On s'est connu au paradis dans le métro tu m'as vu ? assis quelque part deçu de me voir avec ma cigarette devant ma bière le regard derrière mes lunettes que j'ai choisi entre le moins cher...
puis tu m'oublies
et mon flocon pendant j'écris fond dans ma mémoire au poids de ton histoire
T'as changé même ta photo en alcoolo et t'as mis la barrière en numéros d'un an nouveau pour que cela soit clair la fête vaut plus que tous les mots et tu préfères la tête d'un rigolo pour me déplaire
Est-ce que tous les hommes détestent le seré aux oignons ou en gâteau sucré?

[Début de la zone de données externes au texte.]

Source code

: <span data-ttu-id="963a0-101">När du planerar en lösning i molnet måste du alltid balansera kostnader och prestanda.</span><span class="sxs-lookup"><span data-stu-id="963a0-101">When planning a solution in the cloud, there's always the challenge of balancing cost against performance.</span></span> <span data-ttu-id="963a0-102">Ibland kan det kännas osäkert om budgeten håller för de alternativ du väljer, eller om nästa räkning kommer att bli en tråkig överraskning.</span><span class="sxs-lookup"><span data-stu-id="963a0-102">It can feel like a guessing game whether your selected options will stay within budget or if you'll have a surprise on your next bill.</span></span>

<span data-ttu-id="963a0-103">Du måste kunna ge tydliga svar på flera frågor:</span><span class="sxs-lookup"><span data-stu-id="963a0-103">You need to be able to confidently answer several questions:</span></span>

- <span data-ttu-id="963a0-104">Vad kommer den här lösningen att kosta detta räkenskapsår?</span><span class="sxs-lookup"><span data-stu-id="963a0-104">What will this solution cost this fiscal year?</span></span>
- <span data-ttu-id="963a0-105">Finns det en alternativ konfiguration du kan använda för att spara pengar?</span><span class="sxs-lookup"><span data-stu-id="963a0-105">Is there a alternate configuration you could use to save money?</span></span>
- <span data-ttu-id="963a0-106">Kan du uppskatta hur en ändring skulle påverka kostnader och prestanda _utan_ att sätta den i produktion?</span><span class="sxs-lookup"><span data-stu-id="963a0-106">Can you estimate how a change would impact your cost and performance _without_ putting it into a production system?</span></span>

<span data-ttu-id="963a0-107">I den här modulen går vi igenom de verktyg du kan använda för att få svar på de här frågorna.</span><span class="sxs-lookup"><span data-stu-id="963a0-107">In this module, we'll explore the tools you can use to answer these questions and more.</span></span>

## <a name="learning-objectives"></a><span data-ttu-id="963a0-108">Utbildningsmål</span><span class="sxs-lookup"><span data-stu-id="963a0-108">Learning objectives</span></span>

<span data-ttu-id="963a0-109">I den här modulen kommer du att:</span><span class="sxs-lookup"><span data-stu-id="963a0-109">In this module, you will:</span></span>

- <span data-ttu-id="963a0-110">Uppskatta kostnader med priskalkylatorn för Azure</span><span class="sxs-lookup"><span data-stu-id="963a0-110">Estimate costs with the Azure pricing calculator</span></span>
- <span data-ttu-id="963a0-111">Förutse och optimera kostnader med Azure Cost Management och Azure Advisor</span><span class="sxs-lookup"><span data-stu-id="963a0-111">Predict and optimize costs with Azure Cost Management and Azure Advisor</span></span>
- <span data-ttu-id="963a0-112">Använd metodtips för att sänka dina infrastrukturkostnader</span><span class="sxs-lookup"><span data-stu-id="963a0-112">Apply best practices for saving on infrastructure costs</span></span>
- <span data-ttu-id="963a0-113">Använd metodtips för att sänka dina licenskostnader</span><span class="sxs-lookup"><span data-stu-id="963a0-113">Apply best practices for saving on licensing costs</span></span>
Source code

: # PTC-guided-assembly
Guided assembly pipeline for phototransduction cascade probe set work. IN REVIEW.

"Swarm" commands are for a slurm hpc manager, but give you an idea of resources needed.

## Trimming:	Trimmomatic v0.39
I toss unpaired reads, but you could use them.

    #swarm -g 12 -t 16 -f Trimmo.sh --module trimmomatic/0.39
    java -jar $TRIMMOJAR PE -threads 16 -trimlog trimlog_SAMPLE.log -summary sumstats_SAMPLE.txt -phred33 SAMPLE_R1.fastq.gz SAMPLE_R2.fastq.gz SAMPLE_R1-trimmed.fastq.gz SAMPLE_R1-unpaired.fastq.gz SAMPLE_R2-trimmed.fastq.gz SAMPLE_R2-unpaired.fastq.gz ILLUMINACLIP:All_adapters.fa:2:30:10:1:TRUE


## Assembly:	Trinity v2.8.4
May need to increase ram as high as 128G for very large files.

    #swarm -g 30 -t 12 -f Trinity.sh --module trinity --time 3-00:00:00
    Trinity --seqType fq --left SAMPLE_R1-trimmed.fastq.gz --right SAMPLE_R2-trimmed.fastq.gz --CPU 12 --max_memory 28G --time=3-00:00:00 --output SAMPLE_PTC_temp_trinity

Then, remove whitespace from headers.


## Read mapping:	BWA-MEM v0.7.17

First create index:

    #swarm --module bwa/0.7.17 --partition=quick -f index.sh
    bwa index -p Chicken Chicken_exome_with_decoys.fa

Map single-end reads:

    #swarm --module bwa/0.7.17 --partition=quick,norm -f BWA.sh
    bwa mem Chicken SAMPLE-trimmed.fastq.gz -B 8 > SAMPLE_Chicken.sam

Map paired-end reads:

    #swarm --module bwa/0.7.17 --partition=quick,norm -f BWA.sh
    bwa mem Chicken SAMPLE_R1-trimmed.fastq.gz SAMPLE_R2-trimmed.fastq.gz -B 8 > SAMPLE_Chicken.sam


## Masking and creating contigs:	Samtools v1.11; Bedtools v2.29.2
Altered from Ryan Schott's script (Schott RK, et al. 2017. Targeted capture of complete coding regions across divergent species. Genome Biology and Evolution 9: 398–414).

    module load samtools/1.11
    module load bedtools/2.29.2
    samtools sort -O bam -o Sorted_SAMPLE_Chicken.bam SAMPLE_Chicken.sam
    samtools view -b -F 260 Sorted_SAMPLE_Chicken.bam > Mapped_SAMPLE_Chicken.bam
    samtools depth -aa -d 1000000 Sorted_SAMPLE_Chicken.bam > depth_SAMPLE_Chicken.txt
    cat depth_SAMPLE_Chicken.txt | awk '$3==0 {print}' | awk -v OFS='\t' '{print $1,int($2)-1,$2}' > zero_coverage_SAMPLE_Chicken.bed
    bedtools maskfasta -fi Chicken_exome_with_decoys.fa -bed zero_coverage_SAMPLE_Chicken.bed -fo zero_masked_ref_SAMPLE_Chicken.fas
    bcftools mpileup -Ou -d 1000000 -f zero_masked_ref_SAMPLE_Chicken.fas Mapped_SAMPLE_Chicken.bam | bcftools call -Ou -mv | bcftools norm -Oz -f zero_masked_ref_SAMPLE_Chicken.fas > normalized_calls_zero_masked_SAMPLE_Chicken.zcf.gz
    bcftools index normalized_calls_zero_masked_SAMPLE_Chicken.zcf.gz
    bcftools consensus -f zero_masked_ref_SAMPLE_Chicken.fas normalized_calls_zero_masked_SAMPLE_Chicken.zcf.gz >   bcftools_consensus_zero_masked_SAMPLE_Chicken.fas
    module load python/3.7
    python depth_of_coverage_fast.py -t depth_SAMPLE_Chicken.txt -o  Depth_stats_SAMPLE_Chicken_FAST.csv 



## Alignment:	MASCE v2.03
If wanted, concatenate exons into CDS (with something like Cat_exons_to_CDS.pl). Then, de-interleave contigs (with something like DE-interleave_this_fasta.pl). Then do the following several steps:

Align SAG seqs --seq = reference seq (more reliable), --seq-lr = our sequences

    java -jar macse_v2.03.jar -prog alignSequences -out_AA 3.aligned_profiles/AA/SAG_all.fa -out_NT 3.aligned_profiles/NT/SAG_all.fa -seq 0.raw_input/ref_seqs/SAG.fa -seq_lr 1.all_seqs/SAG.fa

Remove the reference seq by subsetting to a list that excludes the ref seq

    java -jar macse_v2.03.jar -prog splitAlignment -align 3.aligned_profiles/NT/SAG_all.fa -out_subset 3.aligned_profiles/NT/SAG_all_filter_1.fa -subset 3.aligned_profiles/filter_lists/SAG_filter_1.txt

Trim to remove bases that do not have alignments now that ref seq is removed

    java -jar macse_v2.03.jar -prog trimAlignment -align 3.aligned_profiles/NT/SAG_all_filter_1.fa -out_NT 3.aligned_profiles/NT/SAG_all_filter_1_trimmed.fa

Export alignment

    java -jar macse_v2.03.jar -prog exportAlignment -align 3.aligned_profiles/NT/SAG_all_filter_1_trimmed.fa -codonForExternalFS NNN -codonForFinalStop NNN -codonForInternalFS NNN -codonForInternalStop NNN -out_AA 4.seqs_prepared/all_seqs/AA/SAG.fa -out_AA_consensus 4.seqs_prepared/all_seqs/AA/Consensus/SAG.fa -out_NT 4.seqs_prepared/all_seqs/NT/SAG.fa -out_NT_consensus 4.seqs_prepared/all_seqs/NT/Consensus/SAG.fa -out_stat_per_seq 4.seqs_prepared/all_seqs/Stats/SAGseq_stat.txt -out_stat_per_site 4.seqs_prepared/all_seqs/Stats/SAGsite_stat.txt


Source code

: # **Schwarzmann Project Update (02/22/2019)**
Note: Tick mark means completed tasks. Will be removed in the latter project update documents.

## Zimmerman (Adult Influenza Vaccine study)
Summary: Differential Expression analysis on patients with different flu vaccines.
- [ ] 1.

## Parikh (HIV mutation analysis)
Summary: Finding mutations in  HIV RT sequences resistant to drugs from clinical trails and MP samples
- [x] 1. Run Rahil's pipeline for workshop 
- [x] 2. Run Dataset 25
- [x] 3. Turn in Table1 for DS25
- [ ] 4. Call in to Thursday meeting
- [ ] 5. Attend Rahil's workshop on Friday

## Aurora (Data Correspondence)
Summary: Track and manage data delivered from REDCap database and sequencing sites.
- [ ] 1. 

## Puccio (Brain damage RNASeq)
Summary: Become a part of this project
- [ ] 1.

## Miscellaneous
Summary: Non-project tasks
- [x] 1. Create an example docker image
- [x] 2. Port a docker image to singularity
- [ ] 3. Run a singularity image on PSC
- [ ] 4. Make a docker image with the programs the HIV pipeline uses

Le sucrier est mon cendrier au couvercle enlevé il sert à la Kanne du thé en couleur vert clair d'ailleurs je l'ai trouvé la première fois que j'ai déménagé ici et la deuxième...où j'habite c'est l'appartement numéro trois 2 sur la poubelle et 8 à l'entrée avant c'était onze et au tourbillon...déjà oublié et avant...? ça sert à quoi qu'on se rappelle ?
Cela doit être le papillon qui vole d'une incarnation vers une nouvelle à quoi bon ?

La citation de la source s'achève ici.